O texto legal também reconhece a função social desempenhada pela mata e seu caráter de patrimônio de interesse público. "No passado, muitos proprietários se sentiam ameaçados e destruíam a vegetação para que suas terras não fossem desapropriadas. A lei, agora, cria uma série de mecanismos de estímulo para a manutenção da floresta", explica Schaffer.

Aqueles que não cumpriram a determinação legal de preservar 20% de mata nativa em suas terras podem fazer uma compensação desse passivo ambiental, reconstituindo a floresta em suas propriedades ou então comprando uma área em uma unidade de conservação – espaço territorial legalmente delimitado com o objetivo de proteger a biodiversidade – e doando-a ao poder público. De acordo com Schaffer, esse trâmite permitiria regularizar o status de terras que ainda não foram desapropriadas devido à falta de verbas para indenização dos proprietários.

Segundo o MMA, 20% do que resta da mata atlântica está protegido pela demarcação de 860 unidades de conservação. "Estamos em desvantagem, porque o mínimo que deveríamos ter é de 35% a 40%, mas o objetivo é aumentar em 10% o número de unidades até 2010", afirma Schaffer.
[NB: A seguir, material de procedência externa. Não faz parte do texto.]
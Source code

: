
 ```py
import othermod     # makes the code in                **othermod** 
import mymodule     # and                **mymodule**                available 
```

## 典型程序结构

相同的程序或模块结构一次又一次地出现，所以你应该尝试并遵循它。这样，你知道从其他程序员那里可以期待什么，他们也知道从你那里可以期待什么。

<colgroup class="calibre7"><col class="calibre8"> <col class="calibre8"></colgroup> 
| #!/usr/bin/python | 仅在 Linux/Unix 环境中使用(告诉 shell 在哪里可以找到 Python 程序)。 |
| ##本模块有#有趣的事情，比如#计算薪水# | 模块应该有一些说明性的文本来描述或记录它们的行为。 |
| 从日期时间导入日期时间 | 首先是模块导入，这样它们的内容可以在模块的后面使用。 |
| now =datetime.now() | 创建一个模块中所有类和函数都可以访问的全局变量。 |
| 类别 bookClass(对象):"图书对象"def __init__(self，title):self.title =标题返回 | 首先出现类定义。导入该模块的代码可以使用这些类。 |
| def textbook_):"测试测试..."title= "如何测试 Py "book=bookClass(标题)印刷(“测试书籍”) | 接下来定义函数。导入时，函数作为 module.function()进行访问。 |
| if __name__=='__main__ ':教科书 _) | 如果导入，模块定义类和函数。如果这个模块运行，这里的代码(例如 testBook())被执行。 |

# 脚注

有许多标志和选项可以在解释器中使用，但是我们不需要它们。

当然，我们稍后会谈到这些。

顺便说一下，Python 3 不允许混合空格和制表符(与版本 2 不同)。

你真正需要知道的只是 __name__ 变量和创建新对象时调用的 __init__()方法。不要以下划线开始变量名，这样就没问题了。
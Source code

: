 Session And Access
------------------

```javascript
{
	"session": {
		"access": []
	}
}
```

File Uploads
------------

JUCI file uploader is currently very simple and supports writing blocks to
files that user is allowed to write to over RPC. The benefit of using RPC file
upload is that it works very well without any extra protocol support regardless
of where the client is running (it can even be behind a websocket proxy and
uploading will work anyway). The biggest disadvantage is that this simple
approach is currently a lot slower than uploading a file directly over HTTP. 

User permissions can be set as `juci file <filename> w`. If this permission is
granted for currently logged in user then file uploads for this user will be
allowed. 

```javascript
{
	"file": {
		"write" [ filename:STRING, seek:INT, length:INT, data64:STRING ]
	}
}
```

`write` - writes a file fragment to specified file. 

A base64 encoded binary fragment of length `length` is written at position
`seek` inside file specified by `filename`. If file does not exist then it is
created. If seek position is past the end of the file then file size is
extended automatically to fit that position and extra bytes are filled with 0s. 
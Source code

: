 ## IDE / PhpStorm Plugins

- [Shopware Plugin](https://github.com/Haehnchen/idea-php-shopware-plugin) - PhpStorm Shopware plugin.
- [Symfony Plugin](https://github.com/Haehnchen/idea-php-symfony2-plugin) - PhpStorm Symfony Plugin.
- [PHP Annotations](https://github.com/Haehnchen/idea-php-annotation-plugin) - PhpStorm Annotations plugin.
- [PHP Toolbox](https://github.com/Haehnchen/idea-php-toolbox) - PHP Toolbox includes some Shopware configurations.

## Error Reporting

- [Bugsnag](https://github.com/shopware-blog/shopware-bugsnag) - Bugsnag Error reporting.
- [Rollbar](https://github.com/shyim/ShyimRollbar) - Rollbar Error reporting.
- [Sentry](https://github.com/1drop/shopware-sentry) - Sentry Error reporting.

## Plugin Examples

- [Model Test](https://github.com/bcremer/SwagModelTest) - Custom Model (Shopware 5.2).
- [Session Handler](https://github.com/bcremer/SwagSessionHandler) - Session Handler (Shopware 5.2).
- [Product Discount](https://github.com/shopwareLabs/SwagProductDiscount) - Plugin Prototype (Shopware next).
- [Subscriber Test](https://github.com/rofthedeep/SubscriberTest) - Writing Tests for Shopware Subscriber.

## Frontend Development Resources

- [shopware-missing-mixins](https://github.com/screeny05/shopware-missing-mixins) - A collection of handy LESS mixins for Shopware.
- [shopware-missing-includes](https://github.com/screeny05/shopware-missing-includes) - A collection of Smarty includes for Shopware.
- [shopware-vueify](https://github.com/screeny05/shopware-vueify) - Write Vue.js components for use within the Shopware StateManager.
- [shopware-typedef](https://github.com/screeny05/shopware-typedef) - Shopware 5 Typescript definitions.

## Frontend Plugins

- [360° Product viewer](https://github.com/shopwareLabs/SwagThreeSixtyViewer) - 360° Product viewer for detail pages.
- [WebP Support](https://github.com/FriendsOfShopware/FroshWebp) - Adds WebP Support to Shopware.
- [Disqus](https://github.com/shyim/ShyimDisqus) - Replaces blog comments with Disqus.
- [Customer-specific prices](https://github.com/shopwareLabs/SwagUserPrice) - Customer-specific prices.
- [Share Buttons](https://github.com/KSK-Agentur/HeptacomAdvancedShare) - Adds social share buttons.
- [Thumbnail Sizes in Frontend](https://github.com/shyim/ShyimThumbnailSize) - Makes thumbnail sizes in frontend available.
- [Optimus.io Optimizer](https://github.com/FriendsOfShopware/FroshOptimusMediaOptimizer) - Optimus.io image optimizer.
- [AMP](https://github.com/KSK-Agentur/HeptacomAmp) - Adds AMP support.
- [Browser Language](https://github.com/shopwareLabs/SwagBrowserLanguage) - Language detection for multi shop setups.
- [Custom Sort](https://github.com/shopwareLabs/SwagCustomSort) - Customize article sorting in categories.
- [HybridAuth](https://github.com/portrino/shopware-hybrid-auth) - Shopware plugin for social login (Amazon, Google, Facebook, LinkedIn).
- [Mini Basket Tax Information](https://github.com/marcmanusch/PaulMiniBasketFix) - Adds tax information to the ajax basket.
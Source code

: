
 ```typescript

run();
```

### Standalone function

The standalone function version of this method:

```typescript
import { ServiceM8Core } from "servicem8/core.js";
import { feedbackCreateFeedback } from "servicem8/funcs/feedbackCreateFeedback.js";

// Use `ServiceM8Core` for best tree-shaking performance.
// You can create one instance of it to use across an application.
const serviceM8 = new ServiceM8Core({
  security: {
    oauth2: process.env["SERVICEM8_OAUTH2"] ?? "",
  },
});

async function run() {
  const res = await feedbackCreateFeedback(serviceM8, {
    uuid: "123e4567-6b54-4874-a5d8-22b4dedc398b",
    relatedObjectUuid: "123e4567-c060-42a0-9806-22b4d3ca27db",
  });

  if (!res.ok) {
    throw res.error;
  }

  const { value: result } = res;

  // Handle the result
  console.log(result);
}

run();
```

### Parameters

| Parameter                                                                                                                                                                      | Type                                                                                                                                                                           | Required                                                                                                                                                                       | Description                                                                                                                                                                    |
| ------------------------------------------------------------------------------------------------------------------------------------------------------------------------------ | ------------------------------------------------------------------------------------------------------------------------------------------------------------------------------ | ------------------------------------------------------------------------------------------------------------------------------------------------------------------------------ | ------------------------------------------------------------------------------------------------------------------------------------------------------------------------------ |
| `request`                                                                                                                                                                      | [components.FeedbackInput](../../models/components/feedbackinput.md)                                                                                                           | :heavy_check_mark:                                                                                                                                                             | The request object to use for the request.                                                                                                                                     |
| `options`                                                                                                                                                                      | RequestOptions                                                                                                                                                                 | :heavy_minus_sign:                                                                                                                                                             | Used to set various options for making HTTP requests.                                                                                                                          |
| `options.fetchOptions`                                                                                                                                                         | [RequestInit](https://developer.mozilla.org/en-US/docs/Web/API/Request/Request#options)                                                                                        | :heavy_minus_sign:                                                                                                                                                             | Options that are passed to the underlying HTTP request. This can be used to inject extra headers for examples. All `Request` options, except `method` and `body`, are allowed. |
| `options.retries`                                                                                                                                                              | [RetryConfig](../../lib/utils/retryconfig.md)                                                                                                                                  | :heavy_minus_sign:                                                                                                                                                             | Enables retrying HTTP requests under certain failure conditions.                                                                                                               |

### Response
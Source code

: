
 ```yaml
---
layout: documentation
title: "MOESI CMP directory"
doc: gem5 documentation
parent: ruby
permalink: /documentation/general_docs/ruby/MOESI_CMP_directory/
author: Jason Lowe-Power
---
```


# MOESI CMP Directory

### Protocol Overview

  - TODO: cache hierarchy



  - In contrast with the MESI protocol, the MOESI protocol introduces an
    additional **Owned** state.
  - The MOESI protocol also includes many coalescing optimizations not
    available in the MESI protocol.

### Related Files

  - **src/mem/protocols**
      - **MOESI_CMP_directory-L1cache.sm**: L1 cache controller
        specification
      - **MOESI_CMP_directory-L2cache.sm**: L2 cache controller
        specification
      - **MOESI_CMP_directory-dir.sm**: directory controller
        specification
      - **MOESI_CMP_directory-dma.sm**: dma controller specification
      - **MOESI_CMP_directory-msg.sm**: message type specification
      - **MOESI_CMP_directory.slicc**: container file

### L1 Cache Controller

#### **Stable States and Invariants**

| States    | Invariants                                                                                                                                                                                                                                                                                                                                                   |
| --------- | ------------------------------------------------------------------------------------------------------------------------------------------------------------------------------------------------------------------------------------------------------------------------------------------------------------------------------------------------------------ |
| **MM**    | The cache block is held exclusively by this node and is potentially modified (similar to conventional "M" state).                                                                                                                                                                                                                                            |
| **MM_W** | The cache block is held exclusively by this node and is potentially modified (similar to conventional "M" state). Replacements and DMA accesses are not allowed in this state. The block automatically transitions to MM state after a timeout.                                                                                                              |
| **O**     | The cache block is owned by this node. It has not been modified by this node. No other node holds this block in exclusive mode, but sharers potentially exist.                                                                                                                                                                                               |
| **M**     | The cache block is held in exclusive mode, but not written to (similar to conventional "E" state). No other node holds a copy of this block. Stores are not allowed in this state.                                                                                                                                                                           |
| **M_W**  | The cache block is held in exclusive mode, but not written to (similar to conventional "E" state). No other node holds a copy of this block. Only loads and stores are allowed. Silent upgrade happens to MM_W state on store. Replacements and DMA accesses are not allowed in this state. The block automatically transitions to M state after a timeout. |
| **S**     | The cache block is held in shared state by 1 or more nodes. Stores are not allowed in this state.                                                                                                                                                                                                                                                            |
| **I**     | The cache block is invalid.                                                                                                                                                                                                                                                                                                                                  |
Contudo, o reconhecimento legal não é ainda suficiente para garantir que os remanescentes da mata atlântica sejam preservados. "A grande dificuldade continua sendo a fragilidade dos órgãos ambientais brasileiros, que não têm capacidade de fiscalização", diz Fábio Feldmann. Por outro lado, ele acredita que, nos últimos 15 anos, houve avanço na conscientização da sociedade. "Até os empreendimentos imobiliários utilizam a mata atlântica como diferencial para valorização do patrimônio", diz ele.

Efeito estufa

Baseados nos dados divulgados pelo Painel Intergovernamental sobre Mudanças Climáticas (IPCC, na sigla em inglês), órgão da Organização das Nações Unidas (ONU), especialistas prevêem que a mata atlântica não estaria livre dos efeitos do aquecimento global.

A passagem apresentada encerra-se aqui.